Outlook: Boardroom pay

BEING ESSENTIALLY a Glastonian Liberal at heart, Tony Blair has always believed he ought to be able to rely on businessmen to lead by moral example and exercise restraint in the amount they pay themselves. Unfortunately it doesn't work that way in the modern world, if it ever did. Since Labour came to power, the pay differential between those at the top of the pile and those at the bottom has continued to widen.

The boardrooms of Britain's largest companies increasingly feel it necessary to pay themselves according to global, generally American, benchmarks, and there has been a continued news flow of multi-million pound remuneration packages for senior executives. Barclays is having to pay Mike O'Neill an American style package of salary, options, shadow options and bonuses to persuade him take the chief executive's job; he refused to come for any less.

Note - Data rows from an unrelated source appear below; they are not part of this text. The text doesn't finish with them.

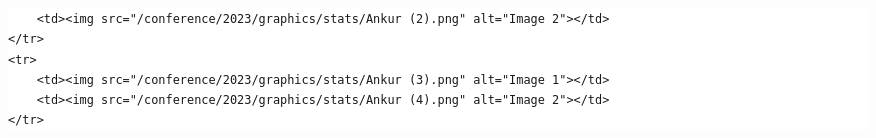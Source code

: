         <td><img src="/conference/2023/graphics/stats/Ankur (2).png" alt="Image 2"></td>
    </tr>
    <tr>
        <td><img src="/conference/2023/graphics/stats/Ankur (3).png" alt="Image 1"></td>
        <td><img src="/conference/2023/graphics/stats/Ankur (4).png" alt="Image 2"></td>
    </tr>
</table>
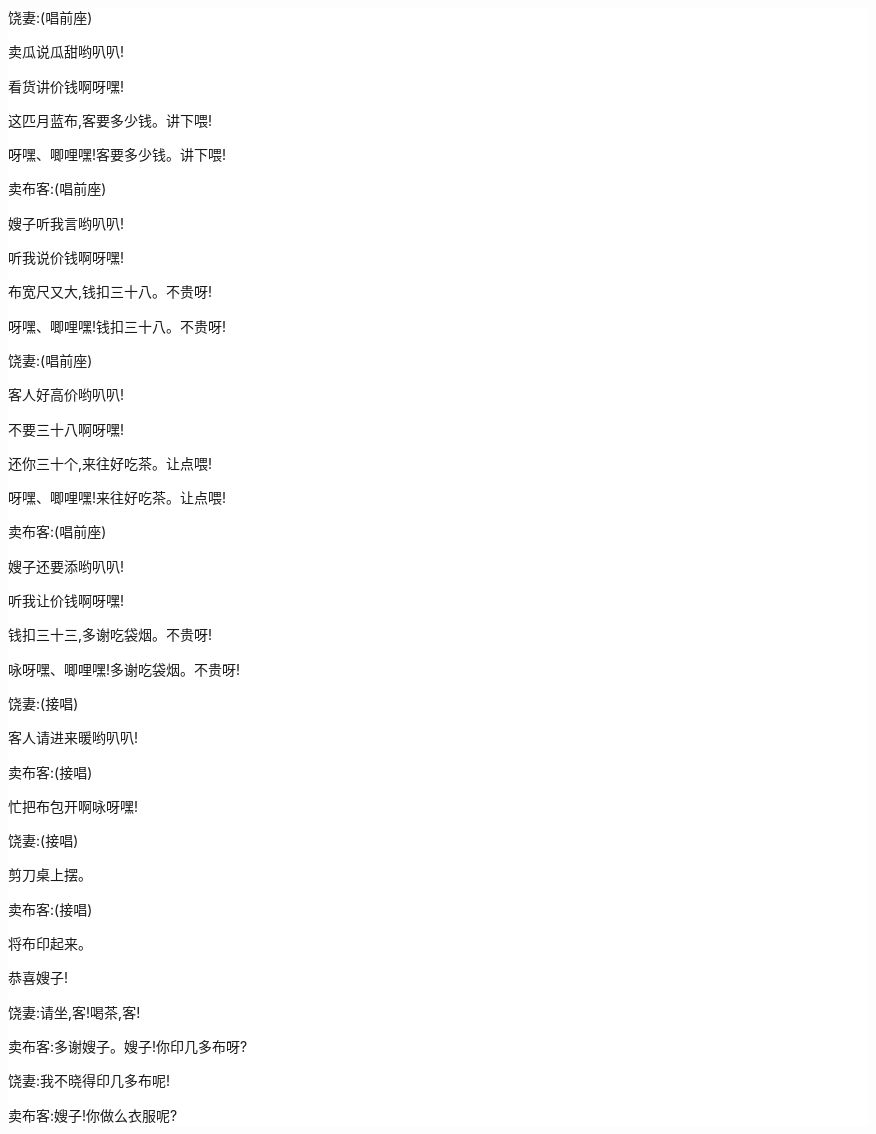 饶妻:(唱前座)

卖瓜说瓜甜哟叭叭!

看货讲价钱啊呀嘿!

这匹月蓝布,客要多少钱。讲下喂!

呀嘿、唧哩嘿!客要多少钱。讲下喂!

卖布客:(唱前座)

嫂子听我言哟叭叭!

听我说价钱啊呀嘿!

布宽尺又大,钱扣三十八。不贵呀!

呀嘿、唧哩嘿!钱扣三十八。不贵呀!

饶妻:(唱前座)

客人好高价哟叭叭!

不要三十八啊呀嘿!

还你三十个,来往好吃茶。让点喂!

呀嘿、唧哩嘿!来往好吃茶。让点喂!

卖布客:(唱前座)

嫂子还要添哟叭叭!

听我让价钱啊呀嘿!

钱扣三十三,多谢吃袋烟。不贵呀!

咏呀嘿、唧哩嘿!多谢吃袋烟。不贵呀!

饶妻:(接唱)

客人请进来暖哟叭叭!

卖布客:(接唱)

忙把布包开啊咏呀嘿!

饶妻:(接唱)

剪刀桌上摆。

卖布客:(接唱)

将布印起来。

恭喜嫂子!

饶妻:请坐,客!喝茶,客!

卖布客:多谢嫂子。嫂子!你印几多布呀?

饶妻:我不晓得印几多布呢!

卖布客:嫂子!你做么衣服呢?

So if executives cannot be relied upon to exercise restraint, what can the Government do about it? Like John Major, it could refuse offending businessmen their gong, but that doesn't seem to do the trick either. Nor can Labour, having fully converted to the cause of free market economics, realistically impose restraint centrally through Act of Parliament. Alternatively it could tax the rich more highly, but only the Lib Dems believe in doing that.

Instead, Stephen Byers, the Trade and Industry Secretary, is reported to be falling back on that old chestnut - obliging shareholders to do their duty. Such an approach is not entirely without merit. Rarely do shareholders get an opportunity to vote directly on director's pay, and even when they do, the structure of share ownership in Britain, with control focused in the hands of a small number of highly paid fund managers, means their stance is often an apathetic one.

This could be remedied in two ways. Companies might be obliged through the listing requirements to put directors' remuneration to the vote on an annual basis, in the same way as they do with auditors' fees. Secondly, pension fund trustees might be obliged to exercise that vote - with abstention no longer an option. There is a general objection to be made to any form of legally imposed coercion, but even so, neither of these measures could be regarded as particularly contentious. But whether they would have what Mr Byers seems to regard as the required effect, is another thing. Nor is it clear that to put moral pressure on shareholders to ratchet down the salaries of their executive officers is in their own best interests. We can all point to examples of excess in the boardroom, but if the effect is to make British boardroom pay uncompetitive when set against the alternatives, then that would plainly be a bad thing.